8 Employee Retention Credit Changes You Need to Know


There have been several iterations of relief legislation since the pandemic began in early 2020. Most of these have included some kind of change to the ERC. Here is a comprehensive list of the ERC changes to know from 2020 to 2021:

1. ERC Extension Changes

The initial ERC only went through the end of 2020 and then was extended until June 30, 2021. The American Rescue Plan then extended the credit to Dec. 31, 2021. The subsequent IIJA backtracked that, however, and ended the program on Sept. 30, 2021, for the majority of U.S. businesses.

2. Increased Qualified Wages

The percentage of qualified wages that can be used to calculate the ERC was expanded for 2021 quarters. It went from 50% of up to $10,000 wages in 2020 to 70% of up to $10,000 in 2021. This percentage also applies to each quarter of 2021, not the whole year, like in 2020.

3. Changes to Gross Receipts Eligibility Requirements

One of the ERC eligibility requirements is to have a decline in gross receipts from either 2020 or 2021 when compared to 2019. This amount was at least 50% less for 2020, and that percentage changed to at least a 20% decline in 2021. This means that more businesses likely qualify in 2021 since that requirement is more generous.
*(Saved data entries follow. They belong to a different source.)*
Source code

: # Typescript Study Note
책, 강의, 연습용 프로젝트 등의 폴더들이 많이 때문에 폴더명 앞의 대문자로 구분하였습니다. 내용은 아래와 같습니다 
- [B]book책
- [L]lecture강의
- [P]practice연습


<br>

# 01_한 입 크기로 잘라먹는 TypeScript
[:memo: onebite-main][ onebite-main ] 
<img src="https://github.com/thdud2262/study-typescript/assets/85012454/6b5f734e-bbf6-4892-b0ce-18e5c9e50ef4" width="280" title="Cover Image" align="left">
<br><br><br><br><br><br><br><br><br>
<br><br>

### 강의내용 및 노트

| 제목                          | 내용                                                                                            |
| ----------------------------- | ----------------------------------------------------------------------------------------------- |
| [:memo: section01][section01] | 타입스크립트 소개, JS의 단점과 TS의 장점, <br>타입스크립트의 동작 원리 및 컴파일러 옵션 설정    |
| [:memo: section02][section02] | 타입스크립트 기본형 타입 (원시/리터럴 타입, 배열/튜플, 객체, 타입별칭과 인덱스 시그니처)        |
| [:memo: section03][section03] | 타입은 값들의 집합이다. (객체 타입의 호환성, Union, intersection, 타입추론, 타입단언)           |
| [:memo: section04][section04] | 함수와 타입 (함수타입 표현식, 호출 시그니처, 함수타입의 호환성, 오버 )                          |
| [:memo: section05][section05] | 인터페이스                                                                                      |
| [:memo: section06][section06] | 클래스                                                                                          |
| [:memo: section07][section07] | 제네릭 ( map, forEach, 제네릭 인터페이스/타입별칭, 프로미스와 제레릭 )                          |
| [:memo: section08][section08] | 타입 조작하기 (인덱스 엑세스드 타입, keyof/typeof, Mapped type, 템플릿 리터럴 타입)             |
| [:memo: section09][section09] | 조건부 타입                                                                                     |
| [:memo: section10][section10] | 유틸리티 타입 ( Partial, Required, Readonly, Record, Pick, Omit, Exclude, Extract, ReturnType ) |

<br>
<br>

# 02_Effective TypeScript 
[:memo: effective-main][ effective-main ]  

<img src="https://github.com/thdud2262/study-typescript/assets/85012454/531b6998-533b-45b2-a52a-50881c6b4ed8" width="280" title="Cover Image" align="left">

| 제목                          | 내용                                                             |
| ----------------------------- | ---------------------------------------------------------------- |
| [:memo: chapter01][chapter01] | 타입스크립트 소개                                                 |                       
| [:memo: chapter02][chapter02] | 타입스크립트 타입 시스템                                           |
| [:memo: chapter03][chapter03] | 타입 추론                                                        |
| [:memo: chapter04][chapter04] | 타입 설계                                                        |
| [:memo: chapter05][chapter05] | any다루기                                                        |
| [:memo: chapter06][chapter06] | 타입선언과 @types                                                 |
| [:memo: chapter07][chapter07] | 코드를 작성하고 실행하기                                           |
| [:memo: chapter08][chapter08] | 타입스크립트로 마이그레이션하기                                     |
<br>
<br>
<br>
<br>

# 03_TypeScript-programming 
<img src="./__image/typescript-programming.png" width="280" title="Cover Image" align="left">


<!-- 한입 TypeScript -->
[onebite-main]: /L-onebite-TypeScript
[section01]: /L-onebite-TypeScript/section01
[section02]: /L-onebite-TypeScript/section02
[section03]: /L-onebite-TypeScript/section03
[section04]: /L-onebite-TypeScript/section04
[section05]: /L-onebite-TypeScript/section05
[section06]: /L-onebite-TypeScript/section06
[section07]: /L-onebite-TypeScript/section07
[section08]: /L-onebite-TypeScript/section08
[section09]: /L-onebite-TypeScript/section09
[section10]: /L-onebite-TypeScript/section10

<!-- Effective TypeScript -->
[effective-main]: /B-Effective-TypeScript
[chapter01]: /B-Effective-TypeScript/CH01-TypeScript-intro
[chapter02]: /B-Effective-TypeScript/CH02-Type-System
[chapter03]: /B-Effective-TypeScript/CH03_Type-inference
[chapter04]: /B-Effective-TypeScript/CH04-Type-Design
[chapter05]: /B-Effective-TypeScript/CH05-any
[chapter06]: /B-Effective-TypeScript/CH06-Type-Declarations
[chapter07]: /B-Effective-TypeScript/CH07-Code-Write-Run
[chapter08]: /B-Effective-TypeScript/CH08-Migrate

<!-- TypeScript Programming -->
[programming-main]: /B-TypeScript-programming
4. Increased Credit Limits

Employers can get a bigger credit in 2021 because of the increase in qualified wages. You can claim up to $5,000 per year in 2020 and up to $7,000 per quarter in 2021, or $21,000 per employee for all of 2021. This is a significant increase from one year to the next.

5. Definition of Large Employer

It’s also important to pay attention to how ERC legislation defines “large” versus “small” employers. Large employers were considered those with more than 100 full-time employees in 2020. That definition changed in 2021 to businesses with more than 500 full-time employees. Large employers can only claim wages that were paid to employees not providing services. More employers qualified in 2021 to take the full credit since that definition changed.

6. PPP Loan Holders Can Apply for the ERC

The ERC and the PPP were both created by the CARES Act to help employers maintain their staff levels and get much-needed support through the COVID-19 pandemic closures and losses. Businesses that received a PPP loan initially couldn’t also claim the ERC. Successive legislation, however, changed those terms. You can now apply for the ERC even if you received a PPP loan. You just can’t use the same wages that were paid for with funds from your PPP loan to calculate your credit.

7. Inclusion of Certain Government Employers

The CARES Act stated that “any employer operating a trade, business, or a tax-exempt organization, but not governments, their agencies, and instrumentalities” were eligible for the ERC. The ERC was expanded in 2021 to include some governmental employers, including those described in section 501(c)(1) and that are exempt from tax, and colleges or universities that principally provide medical or hospital care services.

8. Fourth Quarter of 2021 Limited to Recovery Startup Businesses

The IIJA limited the last quarter of 2021 to recovery startup businesses, meaning these businesses could qualify for all four quarters of 2021. Other businesses only qualify for the first three quarters of 2021.

Most changes made by legislation after the CARES Act expanded and extended the ERC so more businesses were eligible and could claim the credit for more quarters. They still had to have closed because of a government order or lost gross receipts.